Organic photovoltaics are solar cells that use carbon-based semiconducting molecules or polymers to absorb light and generate electricity. Unlike conventional inorganic photovoltaics, organic photovoltaics can be lightweight, flexible, semi-transparent, color-tunable, and compatible with printing or coating methods. Their performance is governed by molecular design, donor-acceptor blends, nanoscale morphology, exciton separation, charge transport, interfaces, and device encapsulation.
Organic photovoltaics matter because they offer solar-energy formats suited to building integration, portable power, indoor energy harvesting, wearables, greenhouses, smart windows, and flexible surfaces. Research has advanced through non-fullerene acceptors, tandem architectures, morphology control, interfacial layers, and improved stability.
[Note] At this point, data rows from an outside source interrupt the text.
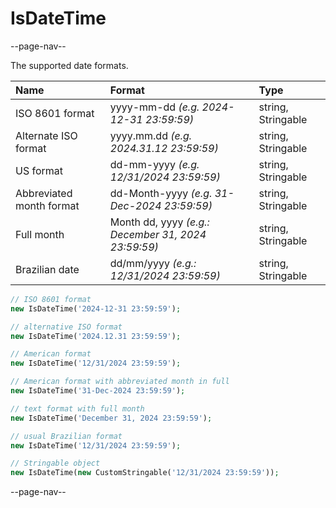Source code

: # IsDateTime

--page-nav--

The supported date formats.

| Name                     | Format                                              | Type               |
|:--                       |:--                                                  | :--                |
| ISO 8601 format          | yyyy-mm-dd *(e.g. 2024-12-31 23:59:59)*             | string, Stringable |
| Alternate ISO format     | yyyy.mm.dd *(e.g. 2024.31.12 23:59:59)*             | string, Stringable |
| US format                | dd-mm-yyyy *(e.g. 12/31/2024 23:59:59)*             | string, Stringable |
| Abbreviated month format | dd-Month-yyyy *(e.g. 31-Dec-2024 23:59:59)*         | string, Stringable |
| Full month               | Month dd, yyyy *(e.g.: December 31, 2024 23:59:59)* | string, Stringable |
| Brazilian date           | dd/mm/yyyy *(e.g.: 12/31/2024 23:59:59)*            | string, Stringable |

```php
// ISO 8601 format
new IsDateTime('2024-12-31 23:59:59');

// alternative ISO format
new IsDateTime('2024.12.31 23:59:59');

// American format
new IsDateTime('12/31/2024 23:59:59');

// American format with abbreviated month in full
new IsDateTime('31-Dec-2024 23:59:59');

// text format with full month
new IsDateTime('December 31, 2024 23:59:59');

// usual Brazilian format
new IsDateTime('12/31/2024 23:59:59');

// Stringable object
new IsDateTime(new CustomStringable('12/31/2024 23:59:59'));
```

--page-nav--
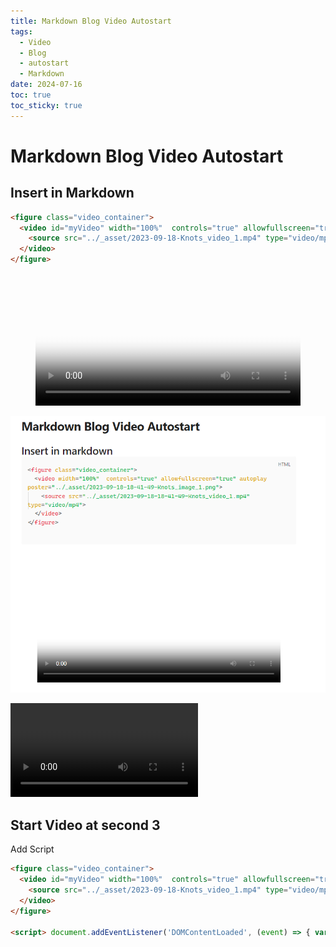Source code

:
 ```yaml
---
title: Markdown Blog Video Autostart
tags:
  - Video
  - Blog
  - autostart
  - Markdown
date: 2024-07-16
toc: true
toc_sticky: true
---
```

# Markdown Blog Video Autostart

## Insert in Markdown 

```html
<figure class="video_container">
  <video id="myVideo" width="100%"  controls="true" allowfullscreen="true" autoplay poster="../_asset/2023-09-18-Knots_image_1.png">
    <source src="../_asset/2023-09-18-Knots_video_1.mp4" type="video/mp4">
  </video>
</figure>

```

<figure class="video_container">
  <video id="myVideo" width="100%"  controls="true" allowfullscreen="true" autoplay poster="../_asset/2023-09-18-Knots_image_1.png">
    <source src="../_asset/2023-09-18-Knots_video_1.mp4" type="video/mp4">
  </video>
</figure>


![](../_asset/2024-07-16-blog-video_image_1.png)

![](../_asset/2023-09-18-Knots_video_1.mp4)

## Start Video at second 3

Add Script 

``` html
<figure class="video_container">
  <video id="myVideo" width="100%"  controls="true" allowfullscreen="true" autoplay poster="../_asset/2023-09-18-Knots_image_1.png">
    <source src="../_asset/2023-09-18-Knots_video_1.mp4" type="video/mp4">
  </video>
</figure>

<script> document.addEventListener('DOMContentLoaded', (event) => { var video = document.getElementById('myVideo'); video.currentTime = 3; video.play(); }); </script>

```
Key challenges include lifetime, efficiency under real operating conditions, solvent processing, reproducibility, and scale-up. The field connects closely to organic electronics, printed electronics, and solar cells.
Conferences on organic photovoltaics appear in photovoltaics, materials science, chemistry, nanotechnology, energy, and flexible electronics programs. Sessions often cover organic semiconductors, morphology, stability, coating methods, indoor photovoltaics, and device physics. Tracking organic-photovoltaic events helps researchers follow a field where molecular engineering and scalable processing shape new solar applications.